═════ EXERCISE MATERIALS ═════

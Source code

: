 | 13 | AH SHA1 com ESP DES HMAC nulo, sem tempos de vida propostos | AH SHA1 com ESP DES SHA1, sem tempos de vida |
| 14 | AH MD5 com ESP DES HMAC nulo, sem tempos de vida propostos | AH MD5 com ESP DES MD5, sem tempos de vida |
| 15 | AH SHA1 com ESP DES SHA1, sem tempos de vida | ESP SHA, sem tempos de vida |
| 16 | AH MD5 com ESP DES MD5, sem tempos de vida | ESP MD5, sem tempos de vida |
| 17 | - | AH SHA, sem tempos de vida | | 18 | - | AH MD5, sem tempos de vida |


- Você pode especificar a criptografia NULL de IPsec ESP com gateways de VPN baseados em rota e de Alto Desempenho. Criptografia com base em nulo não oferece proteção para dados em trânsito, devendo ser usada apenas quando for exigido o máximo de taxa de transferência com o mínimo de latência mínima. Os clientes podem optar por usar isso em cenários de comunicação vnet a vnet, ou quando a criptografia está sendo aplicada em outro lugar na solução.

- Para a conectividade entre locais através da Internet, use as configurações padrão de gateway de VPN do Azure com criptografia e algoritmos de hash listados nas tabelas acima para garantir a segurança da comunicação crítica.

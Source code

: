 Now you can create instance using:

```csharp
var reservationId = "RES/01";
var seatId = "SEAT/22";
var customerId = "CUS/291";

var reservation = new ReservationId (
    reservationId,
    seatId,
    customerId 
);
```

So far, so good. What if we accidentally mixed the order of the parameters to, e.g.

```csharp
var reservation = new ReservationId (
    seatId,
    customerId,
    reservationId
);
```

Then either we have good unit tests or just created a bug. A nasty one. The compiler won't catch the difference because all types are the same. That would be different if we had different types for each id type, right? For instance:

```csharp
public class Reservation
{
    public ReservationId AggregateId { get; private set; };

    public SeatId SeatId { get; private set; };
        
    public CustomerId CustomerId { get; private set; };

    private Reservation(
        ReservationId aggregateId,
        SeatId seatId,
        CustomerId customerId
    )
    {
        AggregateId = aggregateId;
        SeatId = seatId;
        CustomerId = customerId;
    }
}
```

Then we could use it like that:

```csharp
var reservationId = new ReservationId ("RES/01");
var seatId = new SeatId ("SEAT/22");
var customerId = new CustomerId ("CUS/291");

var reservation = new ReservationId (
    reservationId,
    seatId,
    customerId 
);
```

═════

## REQUIRED WORK
The data, all of it, should be transcribed exactly.

## TASK SOLUTION
Source code

: | 13 | AH SHA1 com ESP DES HMAC nulo, sem tempos de vida propostos | AH SHA1 com ESP DES SHA1, sem tempos de vida |
| 14 | AH MD5 com ESP DES HMAC nulo, sem tempos de vida propostos | AH MD5 com ESP DES MD5, sem tempos de vida |
| 15 | AH SHA1 com ESP DES SHA1, sem tempos de vida | ESP SHA, sem tempos de vida |
| 16 | AH MD5 com ESP DES MD5, sem tempos de vida | ESP MD5, sem tempos de vida |
| 17 | - | AH SHA, sem tempos de vida | | 18 | - | AH MD5, sem tempos de vida |


- Você pode especificar a criptografia NULL de IPsec ESP com gateways de VPN baseados em rota e de Alto Desempenho. Criptografia com base em nulo não oferece proteção para dados em trânsito, devendo ser usada apenas quando for exigido o máximo de taxa de transferência com o mínimo de latência mínima. Os clientes podem optar por usar isso em cenários de comunicação vnet a vnet, ou quando a criptografia está sendo aplicada em outro lugar na solução.

- Para a conectividade entre locais através da Internet, use as configurações padrão de gateway de VPN do Azure com criptografia e algoritmos de hash listados nas tabelas acima para garantir a segurança da comunicação crítica.

Source code

: Now you can create instance using:

```csharp
var reservationId = "RES/01";
var seatId = "SEAT/22";
var customerId = "CUS/291";

var reservation = new ReservationId (
    reservationId,
    seatId,
    customerId 
);
```

So far, so good. What if we accidentally mixed the order of the parameters to, e.g.

```csharp
var reservation = new ReservationId (
    seatId,
    customerId,
    reservationId
);
```

Then either we have good unit tests or just created a bug. A nasty one. The compiler won't catch the difference because all types are the same. That would be different if we had different types for each id type, right? For instance:

```csharp
public class Reservation
{
    public ReservationId AggregateId { get; private set; };

    public SeatId SeatId { get; private set; };
        
    public CustomerId CustomerId { get; private set; };

    private Reservation(
        ReservationId aggregateId,
        SeatId seatId,
        CustomerId customerId
    )
    {
        AggregateId = aggregateId;
        SeatId = seatId;
        CustomerId = customerId;
    }
}
```

Then we could use it like that:

```csharp
var reservationId = new ReservationId ("RES/01");
var seatId = new SeatId ("SEAT/22");
var customerId = new CustomerId ("CUS/291");

var reservation = new ReservationId (
    reservationId,
    seatId,
    customerId 
);
```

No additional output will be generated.